▸ **TASK STATEMENT**
Repeat all the data exactly, and where a record holds a picture, leave that picture out.

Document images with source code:
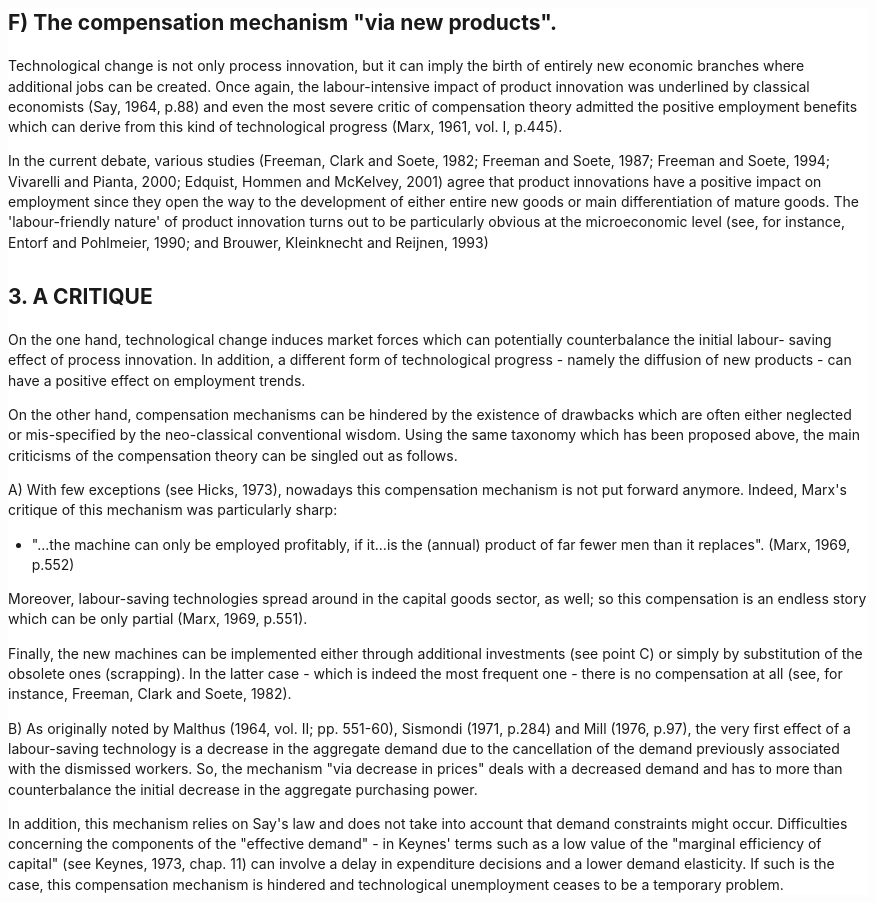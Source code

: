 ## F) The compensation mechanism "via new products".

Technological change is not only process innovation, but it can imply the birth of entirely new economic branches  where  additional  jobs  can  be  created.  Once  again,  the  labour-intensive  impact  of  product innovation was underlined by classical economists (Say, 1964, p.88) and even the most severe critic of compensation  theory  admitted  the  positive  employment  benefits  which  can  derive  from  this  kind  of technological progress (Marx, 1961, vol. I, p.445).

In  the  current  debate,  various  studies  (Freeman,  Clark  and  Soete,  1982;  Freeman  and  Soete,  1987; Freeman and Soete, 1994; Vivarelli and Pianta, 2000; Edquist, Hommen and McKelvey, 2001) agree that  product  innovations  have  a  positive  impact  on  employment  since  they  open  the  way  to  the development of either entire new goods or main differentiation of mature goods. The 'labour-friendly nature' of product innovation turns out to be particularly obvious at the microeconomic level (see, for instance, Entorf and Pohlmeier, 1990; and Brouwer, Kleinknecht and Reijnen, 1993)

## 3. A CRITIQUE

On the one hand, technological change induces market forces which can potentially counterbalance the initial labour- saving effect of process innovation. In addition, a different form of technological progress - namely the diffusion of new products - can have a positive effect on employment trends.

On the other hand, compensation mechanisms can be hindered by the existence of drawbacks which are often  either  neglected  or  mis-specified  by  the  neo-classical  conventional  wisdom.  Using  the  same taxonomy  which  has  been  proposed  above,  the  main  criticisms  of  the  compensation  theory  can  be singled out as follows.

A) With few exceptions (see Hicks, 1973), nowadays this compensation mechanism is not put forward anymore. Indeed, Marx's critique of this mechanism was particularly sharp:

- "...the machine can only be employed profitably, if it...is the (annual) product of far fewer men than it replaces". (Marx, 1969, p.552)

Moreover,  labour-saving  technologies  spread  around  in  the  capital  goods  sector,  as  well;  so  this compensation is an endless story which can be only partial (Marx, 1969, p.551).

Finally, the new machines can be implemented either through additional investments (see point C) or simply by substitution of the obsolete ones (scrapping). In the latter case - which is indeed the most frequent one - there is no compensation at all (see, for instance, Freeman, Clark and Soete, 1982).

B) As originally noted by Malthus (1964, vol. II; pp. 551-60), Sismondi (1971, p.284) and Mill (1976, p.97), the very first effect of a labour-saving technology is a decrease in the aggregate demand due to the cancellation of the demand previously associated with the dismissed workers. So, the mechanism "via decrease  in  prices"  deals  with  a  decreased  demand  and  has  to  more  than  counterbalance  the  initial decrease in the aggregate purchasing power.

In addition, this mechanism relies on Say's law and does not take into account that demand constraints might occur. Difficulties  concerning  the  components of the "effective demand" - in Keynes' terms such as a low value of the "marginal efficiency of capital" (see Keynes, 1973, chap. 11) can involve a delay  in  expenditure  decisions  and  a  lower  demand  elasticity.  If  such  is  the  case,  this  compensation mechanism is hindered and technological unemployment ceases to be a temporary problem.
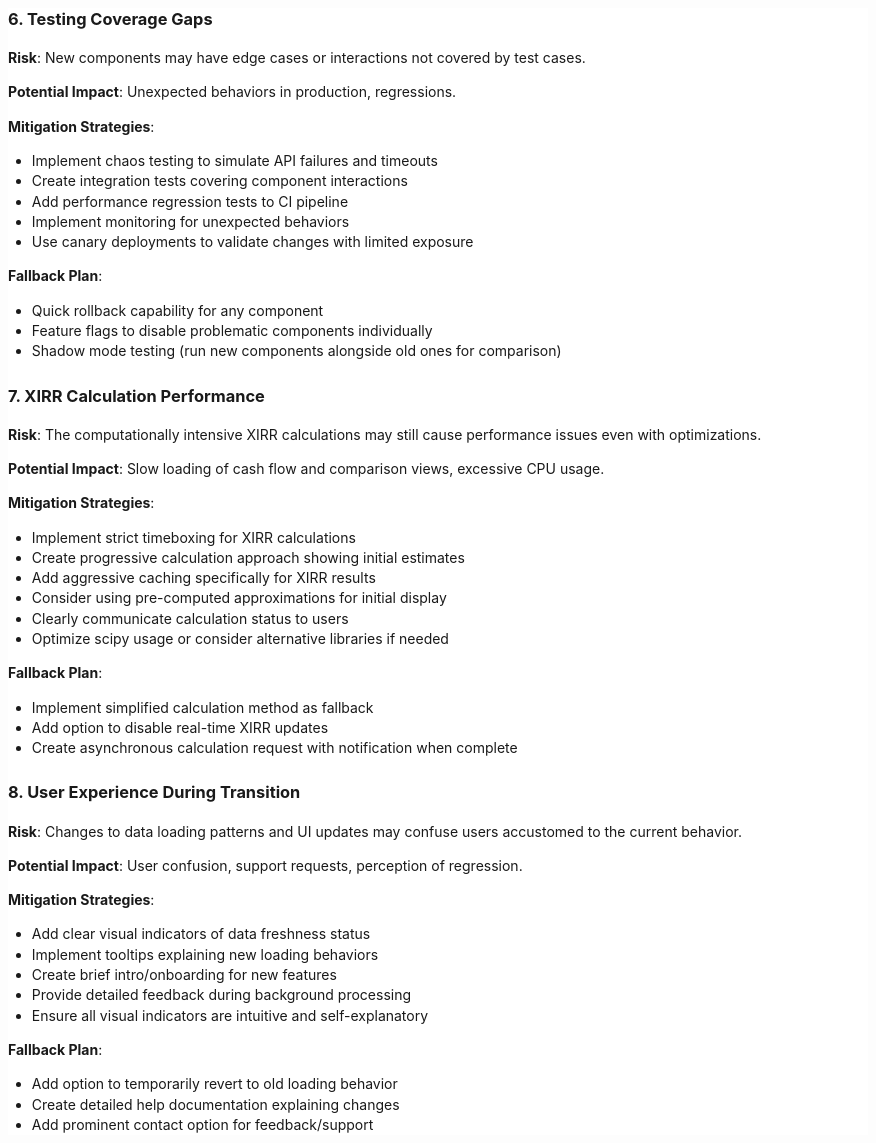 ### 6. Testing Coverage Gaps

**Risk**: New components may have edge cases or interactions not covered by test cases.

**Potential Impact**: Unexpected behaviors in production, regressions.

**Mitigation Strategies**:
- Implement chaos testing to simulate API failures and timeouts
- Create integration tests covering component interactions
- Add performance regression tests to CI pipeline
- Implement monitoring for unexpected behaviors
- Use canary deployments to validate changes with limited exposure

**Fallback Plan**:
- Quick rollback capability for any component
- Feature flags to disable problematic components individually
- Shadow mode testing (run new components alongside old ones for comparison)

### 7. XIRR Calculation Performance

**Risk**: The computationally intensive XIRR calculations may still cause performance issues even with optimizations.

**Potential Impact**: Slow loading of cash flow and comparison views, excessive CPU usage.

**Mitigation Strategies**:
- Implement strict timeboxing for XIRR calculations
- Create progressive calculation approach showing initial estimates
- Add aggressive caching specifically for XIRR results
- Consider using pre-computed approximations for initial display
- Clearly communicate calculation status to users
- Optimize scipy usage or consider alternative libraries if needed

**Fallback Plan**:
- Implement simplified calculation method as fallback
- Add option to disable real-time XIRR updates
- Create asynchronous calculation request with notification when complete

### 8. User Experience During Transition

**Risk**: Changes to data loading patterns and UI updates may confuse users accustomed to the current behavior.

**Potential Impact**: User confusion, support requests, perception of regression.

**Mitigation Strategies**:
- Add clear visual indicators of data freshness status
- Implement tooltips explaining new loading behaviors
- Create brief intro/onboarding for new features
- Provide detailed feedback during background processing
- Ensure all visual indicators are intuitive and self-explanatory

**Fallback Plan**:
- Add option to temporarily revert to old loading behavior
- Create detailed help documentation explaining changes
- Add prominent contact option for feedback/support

▸ **REPLY**
Source code

: ## F) The compensation mechanism "via new products".

Technological change is not only process innovation, but it can imply the birth of entirely new economic branches  where  additional  jobs  can  be  created.  Once  again,  the  labour-intensive  impact  of  product innovation was underlined by classical economists (Say, 1964, p.88) and even the most severe critic of compensation  theory  admitted  the  positive  employment  benefits  which  can  derive  from  this  kind  of technological progress (Marx, 1961, vol. I, p.445).

In  the  current  debate,  various  studies  (Freeman,  Clark  and  Soete,  1982;  Freeman  and  Soete,  1987; Freeman and Soete, 1994; Vivarelli and Pianta, 2000; Edquist, Hommen and McKelvey, 2001) agree that  product  innovations  have  a  positive  impact  on  employment  since  they  open  the  way  to  the development of either entire new goods or main differentiation of mature goods. The 'labour-friendly nature' of product innovation turns out to be particularly obvious at the microeconomic level (see, for instance, Entorf and Pohlmeier, 1990; and Brouwer, Kleinknecht and Reijnen, 1993)

## 3. A CRITIQUE

On the one hand, technological change induces market forces which can potentially counterbalance the initial labour- saving effect of process innovation. In addition, a different form of technological progress - namely the diffusion of new products - can have a positive effect on employment trends.

On the other hand, compensation mechanisms can be hindered by the existence of drawbacks which are often  either  neglected  or  mis-specified  by  the  neo-classical  conventional  wisdom.  Using  the  same taxonomy  which  has  been  proposed  above,  the  main  criticisms  of  the  compensation  theory  can  be singled out as follows.

A) With few exceptions (see Hicks, 1973), nowadays this compensation mechanism is not put forward anymore. Indeed, Marx's critique of this mechanism was particularly sharp:

- "...the machine can only be employed profitably, if it...is the (annual) product of far fewer men than it replaces". (Marx, 1969, p.552)

Moreover,  labour-saving  technologies  spread  around  in  the  capital  goods  sector,  as  well;  so  this compensation is an endless story which can be only partial (Marx, 1969, p.551).

Finally, the new machines can be implemented either through additional investments (see point C) or simply by substitution of the obsolete ones (scrapping). In the latter case - which is indeed the most frequent one - there is no compensation at all (see, for instance, Freeman, Clark and Soete, 1982).

B) As originally noted by Malthus (1964, vol. II; pp. 551-60), Sismondi (1971, p.284) and Mill (1976, p.97), the very first effect of a labour-saving technology is a decrease in the aggregate demand due to the cancellation of the demand previously associated with the dismissed workers. So, the mechanism "via decrease  in  prices"  deals  with  a  decreased  demand  and  has  to  more  than  counterbalance  the  initial decrease in the aggregate purchasing power.

In addition, this mechanism relies on Say's law and does not take into account that demand constraints might occur. Difficulties  concerning  the  components of the "effective demand" - in Keynes' terms such as a low value of the "marginal efficiency of capital" (see Keynes, 1973, chap. 11) can involve a delay  in  expenditure  decisions  and  a  lower  demand  elasticity.  If  such  is  the  case,  this  compensation mechanism is hindered and technological unemployment ceases to be a temporary problem.
 ### 6. Testing Coverage Gaps

**Risk**: New components may have edge cases or interactions not covered by test cases.

**Potential Impact**: Unexpected behaviors in production, regressions.

**Mitigation Strategies**:
- Implement chaos testing to simulate API failures and timeouts
- Create integration tests covering component interactions
- Add performance regression tests to CI pipeline
- Implement monitoring for unexpected behaviors
- Use canary deployments to validate changes with limited exposure

**Fallback Plan**:
- Quick rollback capability for any component
- Feature flags to disable problematic components individually
- Shadow mode testing (run new components alongside old ones for comparison)

### 7. XIRR Calculation Performance

**Risk**: The computationally intensive XIRR calculations may still cause performance issues even with optimizations.

**Potential Impact**: Slow loading of cash flow and comparison views, excessive CPU usage.

**Mitigation Strategies**:
- Implement strict timeboxing for XIRR calculations
- Create progressive calculation approach showing initial estimates
- Add aggressive caching specifically for XIRR results
- Consider using pre-computed approximations for initial display
- Clearly communicate calculation status to users
- Optimize scipy usage or consider alternative libraries if needed

**Fallback Plan**:
- Implement simplified calculation method as fallback
- Add option to disable real-time XIRR updates
- Create asynchronous calculation request with notification when complete

### 8. User Experience During Transition

**Risk**: Changes to data loading patterns and UI updates may confuse users accustomed to the current behavior.

**Potential Impact**: User confusion, support requests, perception of regression.

**Mitigation Strategies**:
- Add clear visual indicators of data freshness status
- Implement tooltips explaining new loading behaviors
- Create brief intro/onboarding for new features
- Provide detailed feedback during background processing
- Ensure all visual indicators are intuitive and self-explanatory

**Fallback Plan**:
- Add option to temporarily revert to old loading behavior
- Create detailed help documentation explaining changes
- Add prominent contact option for feedback/support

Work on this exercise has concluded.